New York food walking tour
September 12, 2014 10:35 AM   Subscribe

So I've always wanted to go on Calvin Trillin's walking tour of NYC hole-in-the-wall food in Chinatown, Little Italy, etc. But why should I pay $150 to get his recommendations, when I can get yours for free? Tell me the about your favorite Manhattan ethno-culinary delights! We're visiting in October.
posted by Mr. Justice to Food & Drink (13 answers total) 41 users marked this as a favorite
you can actually pretty easily figure out what is on the Trillin tour if you wanted to.

But also there are literally a billion answers to this question.

So lets start with the basics:

Are you willing to leave manhattan? will you have a car or just the subway? are there ethnic foods you won't eat? Are there things you def would like to try? For things you want to try how far are you willing to travel for a great version? Do you want sit downy places or just street food?
posted by JPD at 10:40 AM on September 12, 2014

But why should I pay $150 to get his recommendations,

Aren't you paying to also be with Trillin? Have you read Alice, Let's Eat, and the rest of the Tummy Trilogy. I think the food itself is likely a very small part of what makes the $150 worth it.
posted by OmieWise at 10:50 AM on September 12, 2014 [1 favorite]

well I suspect the trillin angle is just a framing.
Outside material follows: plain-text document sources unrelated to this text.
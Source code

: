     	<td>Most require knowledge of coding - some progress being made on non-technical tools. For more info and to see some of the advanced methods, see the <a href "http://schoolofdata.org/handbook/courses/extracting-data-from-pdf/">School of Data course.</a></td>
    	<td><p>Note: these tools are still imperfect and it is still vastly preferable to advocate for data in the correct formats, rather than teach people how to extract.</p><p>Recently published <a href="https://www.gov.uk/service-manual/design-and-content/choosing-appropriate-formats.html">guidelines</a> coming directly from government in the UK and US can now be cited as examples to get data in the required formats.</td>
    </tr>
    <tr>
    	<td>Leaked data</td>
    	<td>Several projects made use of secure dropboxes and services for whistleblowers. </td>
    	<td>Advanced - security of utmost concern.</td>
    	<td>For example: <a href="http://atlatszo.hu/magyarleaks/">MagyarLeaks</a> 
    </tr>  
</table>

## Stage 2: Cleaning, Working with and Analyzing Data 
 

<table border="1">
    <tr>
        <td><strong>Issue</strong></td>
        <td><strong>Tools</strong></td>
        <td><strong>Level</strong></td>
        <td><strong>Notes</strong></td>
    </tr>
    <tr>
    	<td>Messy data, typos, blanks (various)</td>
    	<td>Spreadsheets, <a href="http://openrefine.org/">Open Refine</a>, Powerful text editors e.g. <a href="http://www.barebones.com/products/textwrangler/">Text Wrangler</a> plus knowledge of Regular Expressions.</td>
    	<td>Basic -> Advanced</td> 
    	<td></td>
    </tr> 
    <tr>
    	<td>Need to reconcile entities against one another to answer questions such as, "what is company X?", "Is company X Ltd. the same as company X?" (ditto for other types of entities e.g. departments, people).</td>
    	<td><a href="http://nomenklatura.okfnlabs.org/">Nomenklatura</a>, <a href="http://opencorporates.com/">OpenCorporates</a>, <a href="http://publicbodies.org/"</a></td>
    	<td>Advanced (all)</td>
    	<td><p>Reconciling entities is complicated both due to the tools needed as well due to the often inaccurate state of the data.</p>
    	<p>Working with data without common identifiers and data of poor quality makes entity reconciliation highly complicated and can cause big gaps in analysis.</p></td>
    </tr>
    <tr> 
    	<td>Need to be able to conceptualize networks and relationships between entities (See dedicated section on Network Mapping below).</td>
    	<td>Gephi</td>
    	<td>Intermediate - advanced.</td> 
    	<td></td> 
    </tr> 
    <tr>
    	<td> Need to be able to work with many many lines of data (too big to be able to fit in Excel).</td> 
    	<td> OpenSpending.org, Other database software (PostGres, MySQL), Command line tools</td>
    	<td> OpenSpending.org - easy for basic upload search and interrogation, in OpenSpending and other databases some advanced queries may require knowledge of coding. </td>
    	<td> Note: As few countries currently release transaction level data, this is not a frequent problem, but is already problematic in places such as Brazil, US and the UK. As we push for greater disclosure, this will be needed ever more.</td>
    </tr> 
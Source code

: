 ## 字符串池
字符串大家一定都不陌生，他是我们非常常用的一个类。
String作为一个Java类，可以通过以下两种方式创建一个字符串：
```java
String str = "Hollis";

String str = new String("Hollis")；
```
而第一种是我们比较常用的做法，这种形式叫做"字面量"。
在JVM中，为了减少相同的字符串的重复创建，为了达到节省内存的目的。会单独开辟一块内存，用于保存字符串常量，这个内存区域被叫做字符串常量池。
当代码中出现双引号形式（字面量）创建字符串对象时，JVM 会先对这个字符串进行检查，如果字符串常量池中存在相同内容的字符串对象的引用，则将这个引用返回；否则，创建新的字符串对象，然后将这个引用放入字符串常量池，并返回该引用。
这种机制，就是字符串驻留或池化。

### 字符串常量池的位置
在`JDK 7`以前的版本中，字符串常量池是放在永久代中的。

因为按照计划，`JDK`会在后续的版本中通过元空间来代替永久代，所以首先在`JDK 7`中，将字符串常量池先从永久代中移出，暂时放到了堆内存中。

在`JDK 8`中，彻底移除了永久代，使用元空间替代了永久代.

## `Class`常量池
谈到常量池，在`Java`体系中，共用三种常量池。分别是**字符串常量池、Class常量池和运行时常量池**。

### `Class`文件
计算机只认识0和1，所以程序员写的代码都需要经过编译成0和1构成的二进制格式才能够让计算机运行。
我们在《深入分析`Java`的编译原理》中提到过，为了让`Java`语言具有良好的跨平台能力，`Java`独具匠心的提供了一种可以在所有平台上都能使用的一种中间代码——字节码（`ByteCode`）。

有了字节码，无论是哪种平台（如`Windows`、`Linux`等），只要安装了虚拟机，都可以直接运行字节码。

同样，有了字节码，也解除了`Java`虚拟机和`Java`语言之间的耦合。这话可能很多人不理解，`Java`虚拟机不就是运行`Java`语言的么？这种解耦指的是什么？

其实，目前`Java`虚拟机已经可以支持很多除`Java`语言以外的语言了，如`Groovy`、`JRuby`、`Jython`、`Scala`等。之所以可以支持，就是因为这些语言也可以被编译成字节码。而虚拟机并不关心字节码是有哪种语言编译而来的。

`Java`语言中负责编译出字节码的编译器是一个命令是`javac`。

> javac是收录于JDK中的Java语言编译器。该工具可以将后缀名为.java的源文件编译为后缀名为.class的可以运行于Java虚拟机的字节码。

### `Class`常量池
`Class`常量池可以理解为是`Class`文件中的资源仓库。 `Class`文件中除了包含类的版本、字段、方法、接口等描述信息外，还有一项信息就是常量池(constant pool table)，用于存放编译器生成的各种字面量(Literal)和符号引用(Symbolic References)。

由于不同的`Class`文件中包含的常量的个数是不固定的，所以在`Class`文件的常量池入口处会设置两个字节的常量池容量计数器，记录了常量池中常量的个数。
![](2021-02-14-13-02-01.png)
Its notoriously hard to get a ticket for the tour.
posted by JPD at 10:52 AM on September 12, 2014

Best answer: What a great question, I'm excited to see the other responses. And yeah, I'd agree that paying for the tour is unnecessary. You can roll-your-own for cheaper, get what you like, and quit when you're sickeningly full.

As for suggestions:

A banh mi is essential. His tour seems to go to Banh Mi Saigon, which is the most popular choice, but I'd dare say Saigon Vietnamese Sandwich Deli is better. The picture in the article makes it look like they get spring rolls here, too.

Chinese dumplings. Prosperity Dumpling is the most well-known, and are still great, though someone might have a better choice. If you go here, the pork buns and/or sesame pancake with vegetables are just as worth it.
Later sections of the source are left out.